(Stored entries)
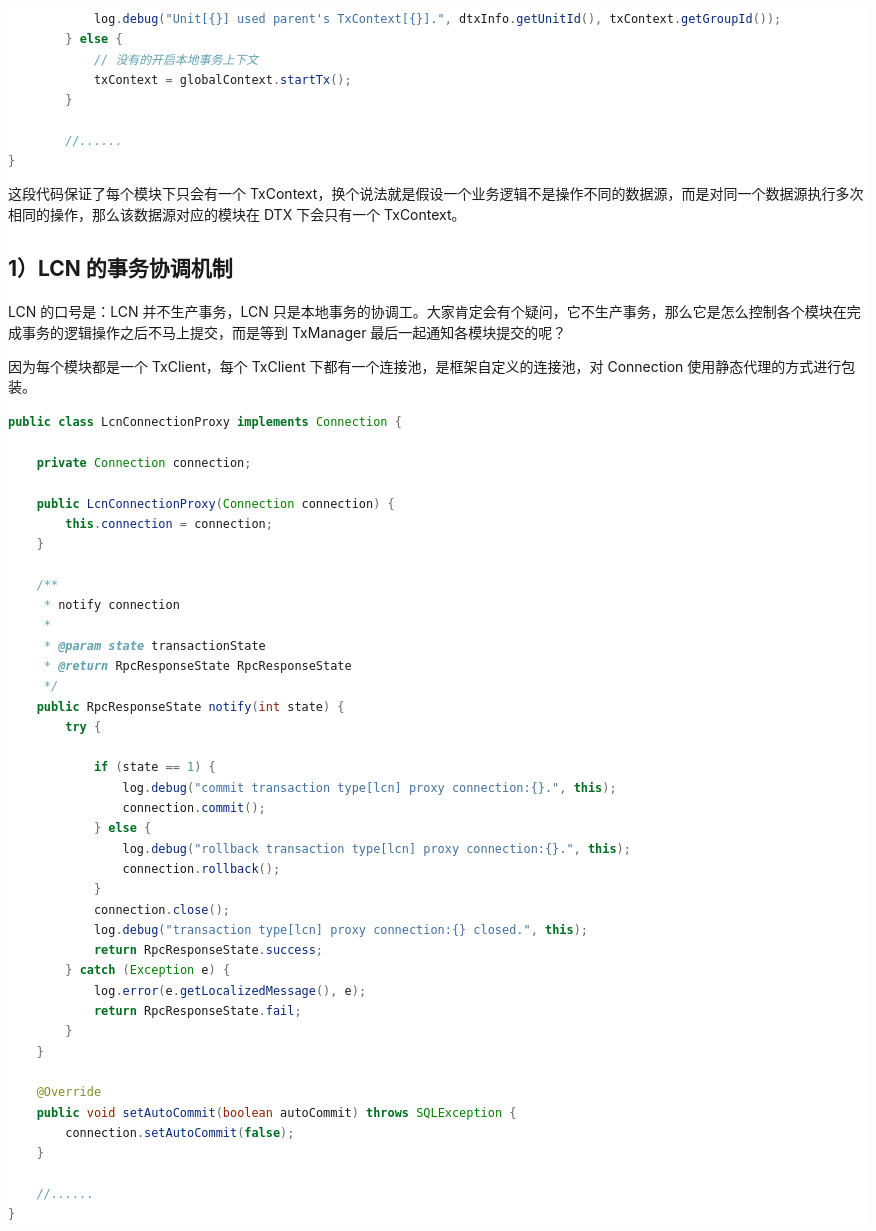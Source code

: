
 ```java
            log.debug("Unit[{}] used parent's TxContext[{}].", dtxInfo.getUnitId(), txContext.getGroupId());
        } else {
            // 没有的开启本地事务上下文
            txContext = globalContext.startTx();
        }
        
        //......
}
```

这段代码保证了每个模块下只会有一个 TxContext，换个说法就是假设一个业务逻辑不是操作不同的数据源，而是对同一个数据源执行多次相同的操作，那么该数据源对应的模块在 DTX 下会只有一个 TxContext。

## 1）LCN 的事务协调机制

LCN 的口号是：LCN 并不生产事务，LCN 只是本地事务的协调工。大家肯定会有个疑问，它不生产事务，那么它是怎么控制各个模块在完成事务的逻辑操作之后不马上提交，而是等到 TxManager 最后一起通知各模块提交的呢？

因为每个模块都是一个 TxClient，每个 TxClient 下都有一个连接池，是框架自定义的连接池，对 Connection 使用静态代理的方式进行包装。

```java
public class LcnConnectionProxy implements Connection {
 
    private Connection connection;
 
    public LcnConnectionProxy(Connection connection) {
        this.connection = connection;
    }
 
    /**
     * notify connection
     *
     * @param state transactionState
     * @return RpcResponseState RpcResponseState
     */
    public RpcResponseState notify(int state) {
        try {
            
            if (state == 1) {
                log.debug("commit transaction type[lcn] proxy connection:{}.", this);
                connection.commit();
            } else {
                log.debug("rollback transaction type[lcn] proxy connection:{}.", this);
                connection.rollback();
            }
            connection.close();
            log.debug("transaction type[lcn] proxy connection:{} closed.", this);
            return RpcResponseState.success;
        } catch (Exception e) {
            log.error(e.getLocalizedMessage(), e);
            return RpcResponseState.fail;
        }
    }
 
    @Override
    public void setAutoCommit(boolean autoCommit) throws SQLException {
        connection.setAutoCommit(false);
    }
    
    //......
}
```
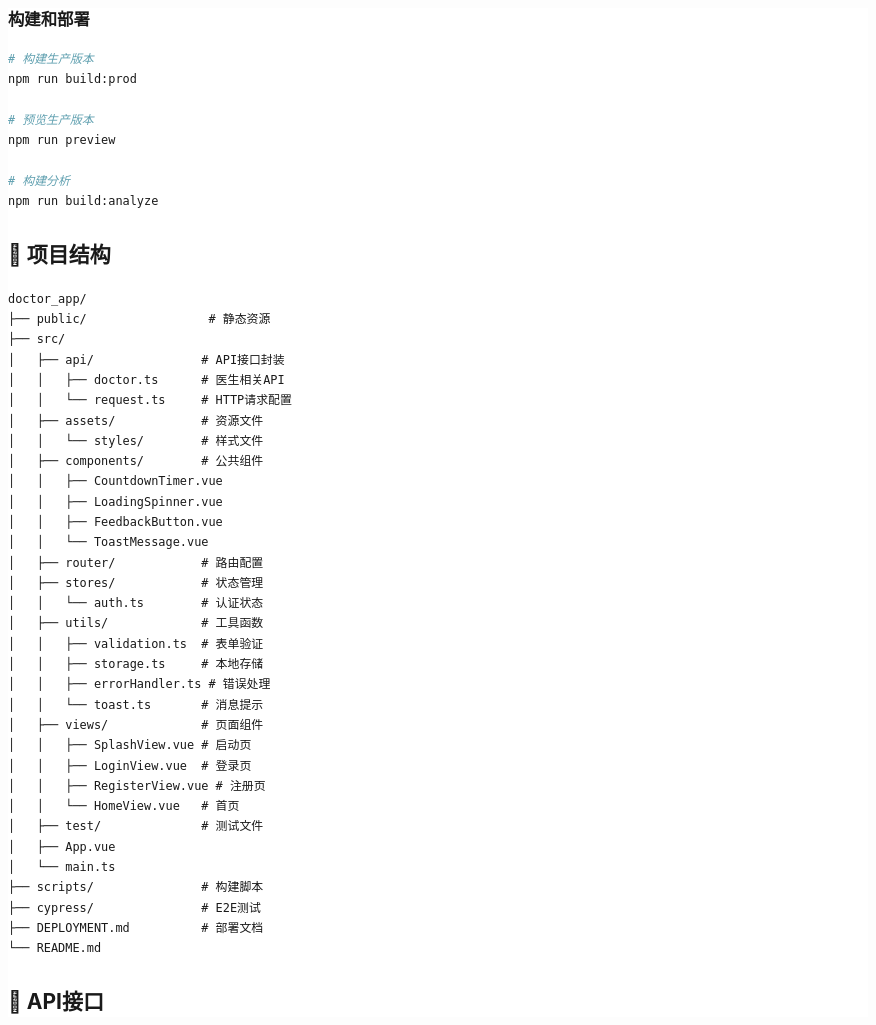 ### 构建和部署

```bash
# 构建生产版本
npm run build:prod

# 预览生产版本
npm run preview

# 构建分析
npm run build:analyze
```

## 📁 项目结构

```
doctor_app/
├── public/                 # 静态资源
├── src/
│   ├── api/               # API接口封装
│   │   ├── doctor.ts      # 医生相关API
│   │   └── request.ts     # HTTP请求配置
│   ├── assets/            # 资源文件
│   │   └── styles/        # 样式文件
│   ├── components/        # 公共组件
│   │   ├── CountdownTimer.vue
│   │   ├── LoadingSpinner.vue
│   │   ├── FeedbackButton.vue
│   │   └── ToastMessage.vue
│   ├── router/            # 路由配置
│   ├── stores/            # 状态管理
│   │   └── auth.ts        # 认证状态
│   ├── utils/             # 工具函数
│   │   ├── validation.ts  # 表单验证
│   │   ├── storage.ts     # 本地存储
│   │   ├── errorHandler.ts # 错误处理
│   │   └── toast.ts       # 消息提示
│   ├── views/             # 页面组件
│   │   ├── SplashView.vue # 启动页
│   │   ├── LoginView.vue  # 登录页
│   │   ├── RegisterView.vue # 注册页
│   │   └── HomeView.vue   # 首页
│   ├── test/              # 测试文件
│   ├── App.vue
│   └── main.ts
├── scripts/               # 构建脚本
├── cypress/               # E2E测试
├── DEPLOYMENT.md          # 部署文档
└── README.md
```

## 🔌 API接口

> To do: Look through the entries and return each line that has the word "this" in it.

> Final answer:
        this.connection = connection;
                log.debug("commit transaction type[lcn] proxy connection:{}.", this);
                log.debug("rollback transaction type[lcn] proxy connection:{}.", this);
            log.debug("transaction type[lcn] proxy connection:{} closed.", this);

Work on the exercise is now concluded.